• WHAT THE TASK REQUIRES
What do the lines from the top of the data through the line with "11. El Reparador" say? Quote them exactly and include both ends.

(PROVIDED INFORMATION Opens)

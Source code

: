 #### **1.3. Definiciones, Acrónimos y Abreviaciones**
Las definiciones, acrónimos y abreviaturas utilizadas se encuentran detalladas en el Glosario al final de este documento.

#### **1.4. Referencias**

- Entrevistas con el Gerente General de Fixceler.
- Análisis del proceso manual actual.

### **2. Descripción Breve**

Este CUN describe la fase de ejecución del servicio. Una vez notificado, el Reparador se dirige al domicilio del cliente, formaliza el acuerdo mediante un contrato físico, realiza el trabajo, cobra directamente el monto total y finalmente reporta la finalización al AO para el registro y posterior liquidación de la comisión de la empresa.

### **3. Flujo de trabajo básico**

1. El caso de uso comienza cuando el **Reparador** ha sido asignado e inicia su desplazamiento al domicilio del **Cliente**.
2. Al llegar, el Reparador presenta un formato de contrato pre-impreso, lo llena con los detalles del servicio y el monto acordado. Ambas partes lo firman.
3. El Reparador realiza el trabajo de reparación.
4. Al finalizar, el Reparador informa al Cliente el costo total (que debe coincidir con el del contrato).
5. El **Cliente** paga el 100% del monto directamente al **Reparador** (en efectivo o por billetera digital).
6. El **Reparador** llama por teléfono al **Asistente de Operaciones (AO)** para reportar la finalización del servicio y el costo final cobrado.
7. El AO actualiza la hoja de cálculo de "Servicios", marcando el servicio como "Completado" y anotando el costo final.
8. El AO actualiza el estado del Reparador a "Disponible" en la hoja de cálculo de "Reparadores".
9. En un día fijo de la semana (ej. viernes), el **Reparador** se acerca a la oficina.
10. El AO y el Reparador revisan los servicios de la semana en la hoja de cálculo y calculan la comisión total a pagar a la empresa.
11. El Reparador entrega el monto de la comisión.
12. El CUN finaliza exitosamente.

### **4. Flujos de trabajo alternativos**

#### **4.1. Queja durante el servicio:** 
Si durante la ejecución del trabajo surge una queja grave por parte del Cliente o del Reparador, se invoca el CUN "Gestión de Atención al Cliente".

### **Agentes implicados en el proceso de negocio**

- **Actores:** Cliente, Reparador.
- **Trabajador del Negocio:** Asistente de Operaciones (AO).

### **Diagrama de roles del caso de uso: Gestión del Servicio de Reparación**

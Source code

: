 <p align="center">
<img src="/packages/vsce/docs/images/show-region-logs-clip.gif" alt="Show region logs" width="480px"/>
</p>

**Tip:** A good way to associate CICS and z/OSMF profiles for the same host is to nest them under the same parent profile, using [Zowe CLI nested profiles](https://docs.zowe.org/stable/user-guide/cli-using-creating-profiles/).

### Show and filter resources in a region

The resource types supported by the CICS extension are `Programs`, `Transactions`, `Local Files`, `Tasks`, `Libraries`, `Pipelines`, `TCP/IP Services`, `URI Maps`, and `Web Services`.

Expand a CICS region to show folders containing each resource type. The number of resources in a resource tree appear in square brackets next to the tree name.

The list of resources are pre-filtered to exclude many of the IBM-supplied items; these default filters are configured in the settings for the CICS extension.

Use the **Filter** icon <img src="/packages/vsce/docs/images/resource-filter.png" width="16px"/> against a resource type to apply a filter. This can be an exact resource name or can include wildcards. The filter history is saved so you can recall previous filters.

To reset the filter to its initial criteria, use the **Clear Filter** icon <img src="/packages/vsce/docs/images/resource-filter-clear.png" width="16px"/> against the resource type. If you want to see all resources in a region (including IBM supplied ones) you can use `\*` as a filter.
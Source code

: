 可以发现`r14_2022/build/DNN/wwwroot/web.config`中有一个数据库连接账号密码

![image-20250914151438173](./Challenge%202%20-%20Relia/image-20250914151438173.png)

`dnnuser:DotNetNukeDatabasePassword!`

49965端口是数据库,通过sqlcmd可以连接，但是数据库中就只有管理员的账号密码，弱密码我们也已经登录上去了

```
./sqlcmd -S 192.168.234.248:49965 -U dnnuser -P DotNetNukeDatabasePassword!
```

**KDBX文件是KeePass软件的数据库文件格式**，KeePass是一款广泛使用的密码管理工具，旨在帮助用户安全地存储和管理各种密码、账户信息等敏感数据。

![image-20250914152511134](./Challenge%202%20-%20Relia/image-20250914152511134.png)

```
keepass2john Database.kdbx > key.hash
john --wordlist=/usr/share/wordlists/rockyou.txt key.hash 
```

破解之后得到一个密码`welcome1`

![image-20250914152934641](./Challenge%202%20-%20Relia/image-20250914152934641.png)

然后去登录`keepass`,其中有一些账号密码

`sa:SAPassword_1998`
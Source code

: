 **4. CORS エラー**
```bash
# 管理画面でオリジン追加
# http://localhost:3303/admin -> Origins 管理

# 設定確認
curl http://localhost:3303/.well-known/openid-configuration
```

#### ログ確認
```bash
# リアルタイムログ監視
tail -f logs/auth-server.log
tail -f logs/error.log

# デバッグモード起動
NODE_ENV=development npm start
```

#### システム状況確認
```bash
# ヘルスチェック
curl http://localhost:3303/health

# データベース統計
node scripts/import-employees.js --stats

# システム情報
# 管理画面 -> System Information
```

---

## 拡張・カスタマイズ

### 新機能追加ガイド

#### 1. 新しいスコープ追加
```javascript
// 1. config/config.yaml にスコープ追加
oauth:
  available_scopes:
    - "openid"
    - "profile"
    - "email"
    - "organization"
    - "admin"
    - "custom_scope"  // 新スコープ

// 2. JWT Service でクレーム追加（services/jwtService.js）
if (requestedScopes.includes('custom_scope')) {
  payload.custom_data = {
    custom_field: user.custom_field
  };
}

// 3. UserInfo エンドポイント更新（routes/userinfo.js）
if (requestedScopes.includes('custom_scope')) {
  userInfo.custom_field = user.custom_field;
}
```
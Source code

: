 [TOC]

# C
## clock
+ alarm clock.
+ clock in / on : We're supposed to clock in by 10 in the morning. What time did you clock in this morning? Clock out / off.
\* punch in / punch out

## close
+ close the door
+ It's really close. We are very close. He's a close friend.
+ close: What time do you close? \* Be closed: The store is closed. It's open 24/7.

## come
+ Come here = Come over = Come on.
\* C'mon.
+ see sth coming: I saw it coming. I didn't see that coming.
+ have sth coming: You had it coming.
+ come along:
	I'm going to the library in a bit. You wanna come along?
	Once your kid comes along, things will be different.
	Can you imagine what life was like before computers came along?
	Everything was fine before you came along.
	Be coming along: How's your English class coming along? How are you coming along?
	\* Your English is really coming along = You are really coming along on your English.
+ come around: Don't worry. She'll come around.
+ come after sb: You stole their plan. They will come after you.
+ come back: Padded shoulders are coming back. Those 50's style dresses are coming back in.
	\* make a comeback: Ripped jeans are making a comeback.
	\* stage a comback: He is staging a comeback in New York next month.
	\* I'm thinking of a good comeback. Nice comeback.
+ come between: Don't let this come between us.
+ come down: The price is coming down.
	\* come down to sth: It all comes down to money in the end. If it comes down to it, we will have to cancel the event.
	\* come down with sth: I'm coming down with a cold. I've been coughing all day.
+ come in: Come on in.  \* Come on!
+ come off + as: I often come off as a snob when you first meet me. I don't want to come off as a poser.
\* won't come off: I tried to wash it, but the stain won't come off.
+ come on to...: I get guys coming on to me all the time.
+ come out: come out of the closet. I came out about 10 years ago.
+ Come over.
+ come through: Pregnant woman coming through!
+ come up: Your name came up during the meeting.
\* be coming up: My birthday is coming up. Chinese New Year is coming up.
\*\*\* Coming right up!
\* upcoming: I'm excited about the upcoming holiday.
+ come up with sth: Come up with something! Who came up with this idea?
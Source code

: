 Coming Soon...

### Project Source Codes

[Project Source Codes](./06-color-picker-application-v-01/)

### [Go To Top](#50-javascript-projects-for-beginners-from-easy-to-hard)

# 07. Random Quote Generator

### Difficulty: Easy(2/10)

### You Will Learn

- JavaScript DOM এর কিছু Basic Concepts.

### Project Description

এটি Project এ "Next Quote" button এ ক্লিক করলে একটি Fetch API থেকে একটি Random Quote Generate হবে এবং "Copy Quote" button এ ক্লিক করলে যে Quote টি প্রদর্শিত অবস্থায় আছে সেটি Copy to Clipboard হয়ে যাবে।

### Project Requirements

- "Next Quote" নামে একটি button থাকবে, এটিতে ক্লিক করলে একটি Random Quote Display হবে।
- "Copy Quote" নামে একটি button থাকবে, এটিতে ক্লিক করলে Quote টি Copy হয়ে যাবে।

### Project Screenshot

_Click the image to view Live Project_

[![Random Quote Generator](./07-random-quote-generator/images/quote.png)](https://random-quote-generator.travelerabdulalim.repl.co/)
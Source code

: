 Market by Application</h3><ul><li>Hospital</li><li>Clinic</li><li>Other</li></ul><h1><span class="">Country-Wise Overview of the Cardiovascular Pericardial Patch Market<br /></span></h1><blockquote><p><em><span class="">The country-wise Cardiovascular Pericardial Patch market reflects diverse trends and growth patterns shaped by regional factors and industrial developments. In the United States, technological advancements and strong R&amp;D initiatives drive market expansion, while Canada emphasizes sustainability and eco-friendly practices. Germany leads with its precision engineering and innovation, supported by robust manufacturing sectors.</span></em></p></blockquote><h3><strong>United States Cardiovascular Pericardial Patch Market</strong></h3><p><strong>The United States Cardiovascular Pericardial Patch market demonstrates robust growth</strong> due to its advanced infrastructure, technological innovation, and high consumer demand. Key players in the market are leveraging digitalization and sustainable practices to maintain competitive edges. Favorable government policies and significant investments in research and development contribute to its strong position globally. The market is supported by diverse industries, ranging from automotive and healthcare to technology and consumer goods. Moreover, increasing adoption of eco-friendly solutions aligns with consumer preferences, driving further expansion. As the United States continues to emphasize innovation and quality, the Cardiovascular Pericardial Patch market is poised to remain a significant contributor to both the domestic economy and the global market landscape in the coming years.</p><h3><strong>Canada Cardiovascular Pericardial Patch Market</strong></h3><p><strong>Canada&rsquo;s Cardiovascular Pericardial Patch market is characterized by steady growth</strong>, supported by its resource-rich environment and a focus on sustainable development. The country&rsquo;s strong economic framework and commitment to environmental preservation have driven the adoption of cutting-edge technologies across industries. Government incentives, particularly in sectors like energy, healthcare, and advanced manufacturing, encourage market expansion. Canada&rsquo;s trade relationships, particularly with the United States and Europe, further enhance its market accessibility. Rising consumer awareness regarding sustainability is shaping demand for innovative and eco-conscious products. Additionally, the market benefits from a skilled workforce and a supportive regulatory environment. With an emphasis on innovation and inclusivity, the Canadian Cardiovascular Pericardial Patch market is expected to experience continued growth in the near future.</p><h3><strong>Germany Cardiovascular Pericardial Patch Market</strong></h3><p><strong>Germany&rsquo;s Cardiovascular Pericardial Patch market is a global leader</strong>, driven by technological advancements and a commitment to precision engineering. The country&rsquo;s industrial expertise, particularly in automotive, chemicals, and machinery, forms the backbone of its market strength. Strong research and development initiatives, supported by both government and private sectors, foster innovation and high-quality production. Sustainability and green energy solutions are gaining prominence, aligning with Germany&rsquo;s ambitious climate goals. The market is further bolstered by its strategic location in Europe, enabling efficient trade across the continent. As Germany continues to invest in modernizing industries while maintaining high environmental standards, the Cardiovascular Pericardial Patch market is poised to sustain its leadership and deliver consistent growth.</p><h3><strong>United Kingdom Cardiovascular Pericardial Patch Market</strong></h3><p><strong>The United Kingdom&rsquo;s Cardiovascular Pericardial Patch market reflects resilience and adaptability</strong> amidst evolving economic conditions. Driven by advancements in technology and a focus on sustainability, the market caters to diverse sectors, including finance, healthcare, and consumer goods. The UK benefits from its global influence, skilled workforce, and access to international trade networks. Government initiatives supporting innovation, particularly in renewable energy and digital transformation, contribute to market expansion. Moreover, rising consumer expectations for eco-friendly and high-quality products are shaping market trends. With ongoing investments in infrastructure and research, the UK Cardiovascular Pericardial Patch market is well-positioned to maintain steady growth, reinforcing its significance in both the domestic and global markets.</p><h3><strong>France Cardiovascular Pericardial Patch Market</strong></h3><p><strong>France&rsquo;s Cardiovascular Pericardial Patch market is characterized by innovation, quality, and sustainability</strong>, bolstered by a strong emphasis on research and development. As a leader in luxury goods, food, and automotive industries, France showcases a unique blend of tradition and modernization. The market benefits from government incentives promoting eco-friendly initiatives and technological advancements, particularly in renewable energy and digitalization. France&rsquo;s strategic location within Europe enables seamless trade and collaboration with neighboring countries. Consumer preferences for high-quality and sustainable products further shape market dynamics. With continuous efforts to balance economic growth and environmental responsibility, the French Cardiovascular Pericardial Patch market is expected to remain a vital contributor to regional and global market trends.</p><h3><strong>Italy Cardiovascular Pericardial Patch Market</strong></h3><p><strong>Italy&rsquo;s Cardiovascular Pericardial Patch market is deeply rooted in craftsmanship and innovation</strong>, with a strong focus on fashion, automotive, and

(PROVIDED INFORMATION Closes)

• RESULT OF THIS EXERCISE
Source code

: #### **1.3. Definiciones, Acrónimos y Abreviaciones**
Las definiciones, acrónimos y abreviaturas utilizadas se encuentran detalladas en el Glosario al final de este documento.

#### **1.4. Referencias**

- Entrevistas con el Gerente General de Fixceler.
- Análisis del proceso manual actual.

### **2. Descripción Breve**

Este CUN describe la fase de ejecución del servicio. Una vez notificado, el Reparador se dirige al domicilio del cliente, formaliza el acuerdo mediante un contrato físico, realiza el trabajo, cobra directamente el monto total y finalmente reporta la finalización al AO para el registro y posterior liquidación de la comisión de la empresa.

### **3. Flujo de trabajo básico**

1. El caso de uso comienza cuando el **Reparador** ha sido asignado e inicia su desplazamiento al domicilio del **Cliente**.
2. Al llegar, el Reparador presenta un formato de contrato pre-impreso, lo llena con los detalles del servicio y el monto acordado. Ambas partes lo firman.
3. El Reparador realiza el trabajo de reparación.
4. Al finalizar, el Reparador informa al Cliente el costo total (que debe coincidir con el del contrato).
5. El **Cliente** paga el 100% del monto directamente al **Reparador** (en efectivo o por billetera digital).
6. El **Reparador** llama por teléfono al **Asistente de Operaciones (AO)** para reportar la finalización del servicio y el costo final cobrado.
7. El AO actualiza la hoja de cálculo de "Servicios", marcando el servicio como "Completado" y anotando el costo final.
8. El AO actualiza el estado del Reparador a "Disponible" en la hoja de cálculo de "Reparadores".
9. En un día fijo de la semana (ej. viernes), el **Reparador** se acerca a la oficina.
10. El AO y el Reparador revisan los servicios de la semana en la hoja de cálculo y calculan la comisión total a pagar a la empresa.
11. El Reparador entrega el monto de la comisión.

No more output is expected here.